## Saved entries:

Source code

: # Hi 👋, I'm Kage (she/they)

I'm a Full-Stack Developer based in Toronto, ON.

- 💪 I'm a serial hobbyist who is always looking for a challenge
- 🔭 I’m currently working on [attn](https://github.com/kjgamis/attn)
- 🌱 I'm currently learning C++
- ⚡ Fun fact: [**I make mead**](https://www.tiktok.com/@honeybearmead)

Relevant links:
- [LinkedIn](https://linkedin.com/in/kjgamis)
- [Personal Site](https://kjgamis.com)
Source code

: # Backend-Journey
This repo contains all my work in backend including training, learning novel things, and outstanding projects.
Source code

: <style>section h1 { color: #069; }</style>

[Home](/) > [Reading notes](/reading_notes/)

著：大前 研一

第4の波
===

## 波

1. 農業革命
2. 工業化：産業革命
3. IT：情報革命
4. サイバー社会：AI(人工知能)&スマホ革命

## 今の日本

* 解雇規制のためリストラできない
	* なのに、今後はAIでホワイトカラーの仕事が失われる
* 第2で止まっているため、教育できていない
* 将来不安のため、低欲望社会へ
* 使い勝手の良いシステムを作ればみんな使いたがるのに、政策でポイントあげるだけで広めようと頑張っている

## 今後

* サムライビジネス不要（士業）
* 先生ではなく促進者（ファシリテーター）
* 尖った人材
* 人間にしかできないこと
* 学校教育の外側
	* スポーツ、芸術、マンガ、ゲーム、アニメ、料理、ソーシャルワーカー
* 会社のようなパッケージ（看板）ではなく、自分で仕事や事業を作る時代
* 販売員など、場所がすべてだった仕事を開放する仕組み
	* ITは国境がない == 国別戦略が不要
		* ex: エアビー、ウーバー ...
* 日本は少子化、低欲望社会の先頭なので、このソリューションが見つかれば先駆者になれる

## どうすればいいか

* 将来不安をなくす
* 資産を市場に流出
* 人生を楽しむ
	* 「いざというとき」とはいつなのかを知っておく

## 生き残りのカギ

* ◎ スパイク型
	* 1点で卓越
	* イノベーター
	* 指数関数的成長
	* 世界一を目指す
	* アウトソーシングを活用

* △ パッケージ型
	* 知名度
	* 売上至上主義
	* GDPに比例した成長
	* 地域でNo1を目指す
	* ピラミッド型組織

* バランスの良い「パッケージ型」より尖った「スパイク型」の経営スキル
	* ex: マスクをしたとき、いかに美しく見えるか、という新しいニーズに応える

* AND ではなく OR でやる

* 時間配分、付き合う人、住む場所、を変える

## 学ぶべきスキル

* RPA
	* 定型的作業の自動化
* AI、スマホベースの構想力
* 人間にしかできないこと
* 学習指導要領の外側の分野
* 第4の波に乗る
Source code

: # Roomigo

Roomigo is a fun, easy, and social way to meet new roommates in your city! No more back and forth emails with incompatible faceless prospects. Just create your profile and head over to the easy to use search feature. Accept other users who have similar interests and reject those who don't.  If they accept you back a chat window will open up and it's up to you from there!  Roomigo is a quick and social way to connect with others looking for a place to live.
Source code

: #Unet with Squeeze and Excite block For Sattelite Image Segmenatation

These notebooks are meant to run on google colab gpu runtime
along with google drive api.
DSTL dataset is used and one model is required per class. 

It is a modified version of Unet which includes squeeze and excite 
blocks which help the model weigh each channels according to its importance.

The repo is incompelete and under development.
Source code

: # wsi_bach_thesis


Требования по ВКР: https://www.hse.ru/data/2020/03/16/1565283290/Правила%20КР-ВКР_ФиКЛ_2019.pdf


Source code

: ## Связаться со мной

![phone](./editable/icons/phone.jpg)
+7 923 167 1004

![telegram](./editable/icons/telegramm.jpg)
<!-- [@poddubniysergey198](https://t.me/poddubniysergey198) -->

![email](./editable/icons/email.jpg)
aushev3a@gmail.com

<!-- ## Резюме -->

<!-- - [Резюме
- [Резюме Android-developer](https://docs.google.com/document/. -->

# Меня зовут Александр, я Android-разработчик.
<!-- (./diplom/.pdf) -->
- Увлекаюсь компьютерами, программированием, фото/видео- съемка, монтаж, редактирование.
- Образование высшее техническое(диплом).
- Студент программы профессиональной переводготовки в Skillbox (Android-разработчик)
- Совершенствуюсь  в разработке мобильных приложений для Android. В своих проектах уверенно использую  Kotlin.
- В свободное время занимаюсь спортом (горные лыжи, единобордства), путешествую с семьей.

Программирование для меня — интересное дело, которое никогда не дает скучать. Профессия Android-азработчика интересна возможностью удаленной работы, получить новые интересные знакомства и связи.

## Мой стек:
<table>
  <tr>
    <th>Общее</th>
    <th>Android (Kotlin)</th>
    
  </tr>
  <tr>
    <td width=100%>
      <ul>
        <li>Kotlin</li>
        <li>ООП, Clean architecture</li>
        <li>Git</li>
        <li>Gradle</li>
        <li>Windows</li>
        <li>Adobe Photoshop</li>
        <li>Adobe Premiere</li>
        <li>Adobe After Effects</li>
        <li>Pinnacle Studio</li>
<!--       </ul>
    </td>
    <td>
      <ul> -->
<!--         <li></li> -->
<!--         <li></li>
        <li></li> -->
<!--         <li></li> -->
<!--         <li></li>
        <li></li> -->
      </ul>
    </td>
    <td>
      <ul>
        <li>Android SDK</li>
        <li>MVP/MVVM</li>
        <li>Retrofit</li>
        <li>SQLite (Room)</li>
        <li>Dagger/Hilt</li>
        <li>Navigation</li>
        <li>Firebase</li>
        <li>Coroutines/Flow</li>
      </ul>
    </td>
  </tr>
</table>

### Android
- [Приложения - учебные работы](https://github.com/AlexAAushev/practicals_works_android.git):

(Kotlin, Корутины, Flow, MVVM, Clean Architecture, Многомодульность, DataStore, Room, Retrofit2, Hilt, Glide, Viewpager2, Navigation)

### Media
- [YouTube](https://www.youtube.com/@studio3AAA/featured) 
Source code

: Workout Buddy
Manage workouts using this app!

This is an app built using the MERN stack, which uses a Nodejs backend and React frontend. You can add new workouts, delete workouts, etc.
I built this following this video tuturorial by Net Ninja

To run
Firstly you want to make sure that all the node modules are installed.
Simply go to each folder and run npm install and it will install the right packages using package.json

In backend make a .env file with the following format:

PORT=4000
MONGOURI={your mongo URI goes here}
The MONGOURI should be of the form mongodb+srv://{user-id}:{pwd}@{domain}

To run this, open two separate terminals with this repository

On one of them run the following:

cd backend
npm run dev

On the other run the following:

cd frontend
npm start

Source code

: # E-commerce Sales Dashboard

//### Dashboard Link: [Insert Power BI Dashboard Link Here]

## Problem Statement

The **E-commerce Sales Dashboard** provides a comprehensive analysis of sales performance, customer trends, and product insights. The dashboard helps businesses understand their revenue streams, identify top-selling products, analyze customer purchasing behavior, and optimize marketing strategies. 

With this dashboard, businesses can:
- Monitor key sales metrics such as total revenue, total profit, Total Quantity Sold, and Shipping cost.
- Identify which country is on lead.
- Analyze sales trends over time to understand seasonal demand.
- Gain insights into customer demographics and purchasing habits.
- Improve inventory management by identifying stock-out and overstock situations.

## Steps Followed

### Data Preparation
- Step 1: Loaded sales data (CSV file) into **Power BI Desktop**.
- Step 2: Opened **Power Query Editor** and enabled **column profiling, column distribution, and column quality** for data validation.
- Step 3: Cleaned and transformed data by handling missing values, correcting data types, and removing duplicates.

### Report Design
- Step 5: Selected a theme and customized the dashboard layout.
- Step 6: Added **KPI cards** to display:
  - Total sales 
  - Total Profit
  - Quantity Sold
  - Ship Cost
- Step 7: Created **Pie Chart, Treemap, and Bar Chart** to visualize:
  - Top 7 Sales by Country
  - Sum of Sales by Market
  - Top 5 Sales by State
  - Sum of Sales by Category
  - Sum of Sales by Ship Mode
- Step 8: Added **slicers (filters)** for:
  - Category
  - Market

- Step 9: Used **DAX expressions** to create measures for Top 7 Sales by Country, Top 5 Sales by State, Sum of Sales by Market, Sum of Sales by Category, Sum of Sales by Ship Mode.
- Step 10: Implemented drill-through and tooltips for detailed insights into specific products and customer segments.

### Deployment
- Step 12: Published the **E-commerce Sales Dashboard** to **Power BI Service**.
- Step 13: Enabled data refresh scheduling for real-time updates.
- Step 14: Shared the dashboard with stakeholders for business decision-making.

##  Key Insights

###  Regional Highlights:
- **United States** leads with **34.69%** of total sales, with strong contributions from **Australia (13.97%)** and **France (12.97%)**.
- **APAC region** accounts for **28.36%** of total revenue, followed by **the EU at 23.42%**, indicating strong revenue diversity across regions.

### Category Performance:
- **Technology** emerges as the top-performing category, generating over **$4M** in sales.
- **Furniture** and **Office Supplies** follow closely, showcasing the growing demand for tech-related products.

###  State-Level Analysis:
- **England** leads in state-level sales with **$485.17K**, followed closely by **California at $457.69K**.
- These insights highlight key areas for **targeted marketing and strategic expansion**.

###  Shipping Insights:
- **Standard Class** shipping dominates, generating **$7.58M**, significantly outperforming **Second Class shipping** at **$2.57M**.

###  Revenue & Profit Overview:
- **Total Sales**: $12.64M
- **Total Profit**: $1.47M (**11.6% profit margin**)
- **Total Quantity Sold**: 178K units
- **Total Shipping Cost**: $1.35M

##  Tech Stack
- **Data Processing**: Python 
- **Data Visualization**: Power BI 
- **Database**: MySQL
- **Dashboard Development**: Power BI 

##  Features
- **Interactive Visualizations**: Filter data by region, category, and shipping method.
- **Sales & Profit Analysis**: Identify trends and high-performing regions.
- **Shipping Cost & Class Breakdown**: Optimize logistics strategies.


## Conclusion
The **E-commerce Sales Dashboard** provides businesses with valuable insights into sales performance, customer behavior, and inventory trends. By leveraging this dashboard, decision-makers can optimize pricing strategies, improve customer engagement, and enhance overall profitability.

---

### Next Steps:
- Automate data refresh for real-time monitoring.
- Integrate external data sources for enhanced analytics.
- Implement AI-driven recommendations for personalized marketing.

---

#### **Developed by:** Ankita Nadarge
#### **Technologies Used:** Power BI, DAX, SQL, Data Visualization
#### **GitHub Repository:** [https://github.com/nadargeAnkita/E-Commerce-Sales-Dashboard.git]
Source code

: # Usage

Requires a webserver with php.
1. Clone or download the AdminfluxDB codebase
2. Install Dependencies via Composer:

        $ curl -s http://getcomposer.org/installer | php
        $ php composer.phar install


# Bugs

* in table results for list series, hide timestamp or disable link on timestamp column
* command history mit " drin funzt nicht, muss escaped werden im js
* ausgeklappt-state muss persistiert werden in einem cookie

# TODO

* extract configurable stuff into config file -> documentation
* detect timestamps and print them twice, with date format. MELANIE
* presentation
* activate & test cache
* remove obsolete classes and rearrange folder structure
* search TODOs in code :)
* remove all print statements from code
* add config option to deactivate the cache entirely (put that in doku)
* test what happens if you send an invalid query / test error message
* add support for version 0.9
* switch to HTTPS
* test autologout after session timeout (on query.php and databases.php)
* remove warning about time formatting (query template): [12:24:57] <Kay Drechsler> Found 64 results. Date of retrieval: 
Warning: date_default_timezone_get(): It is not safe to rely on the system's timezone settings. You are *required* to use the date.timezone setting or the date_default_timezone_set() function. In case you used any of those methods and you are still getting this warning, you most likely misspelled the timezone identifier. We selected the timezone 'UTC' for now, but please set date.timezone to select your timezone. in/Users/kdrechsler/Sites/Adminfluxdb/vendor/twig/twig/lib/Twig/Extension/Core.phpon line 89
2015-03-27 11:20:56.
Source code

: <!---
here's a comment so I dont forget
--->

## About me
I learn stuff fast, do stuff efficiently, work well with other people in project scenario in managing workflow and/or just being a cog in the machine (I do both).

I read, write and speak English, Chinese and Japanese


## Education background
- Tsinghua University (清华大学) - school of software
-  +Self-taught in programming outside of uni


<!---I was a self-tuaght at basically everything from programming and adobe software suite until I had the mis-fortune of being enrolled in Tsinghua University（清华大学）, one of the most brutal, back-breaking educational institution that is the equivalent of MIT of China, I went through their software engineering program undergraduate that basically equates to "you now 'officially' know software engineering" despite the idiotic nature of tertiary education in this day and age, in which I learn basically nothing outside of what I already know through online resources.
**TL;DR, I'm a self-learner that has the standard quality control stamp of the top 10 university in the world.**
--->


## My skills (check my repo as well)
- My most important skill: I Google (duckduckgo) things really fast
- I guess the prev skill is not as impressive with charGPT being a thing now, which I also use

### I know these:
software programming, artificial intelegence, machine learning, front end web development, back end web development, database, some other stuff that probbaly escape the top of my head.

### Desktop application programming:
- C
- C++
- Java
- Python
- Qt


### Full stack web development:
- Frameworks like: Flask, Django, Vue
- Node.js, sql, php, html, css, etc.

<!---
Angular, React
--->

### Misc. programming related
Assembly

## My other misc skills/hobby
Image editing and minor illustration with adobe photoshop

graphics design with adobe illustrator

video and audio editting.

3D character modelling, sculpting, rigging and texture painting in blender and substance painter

## TASK BRIEF:
Look above for the line with "npm run dev" and the line with "### Report Design". Write out those two lines and all the lines between them, exactly, and no others.

## EXERCISE SOLUTION:
npm run dev

On the other run the following:

cd frontend
npm start

Source code

: # E-commerce Sales Dashboard

//### Dashboard Link: [Insert Power BI Dashboard Link Here]

## Problem Statement

The **E-commerce Sales Dashboard** provides a comprehensive analysis of sales performance, customer trends, and product insights. The dashboard helps businesses understand their revenue streams, identify top-selling products, analyze customer purchasing behavior, and optimize marketing strategies. 

With this dashboard, businesses can:
- Monitor key sales metrics such as total revenue, total profit, Total Quantity Sold, and Shipping cost.
- Identify which country is on lead.
- Analyze sales trends over time to understand seasonal demand.
- Gain insights into customer demographics and purchasing habits.
- Improve inventory management by identifying stock-out and overstock situations.

## Steps Followed

### Data Preparation
- Step 1: Loaded sales data (CSV file) into **Power BI Desktop**.
- Step 2: Opened **Power Query Editor** and enabled **column profiling, column distribution, and column quality** for data validation.
- Step 3: Cleaned and transformed data by handling missing values, correcting data types, and removing duplicates.

### Report Design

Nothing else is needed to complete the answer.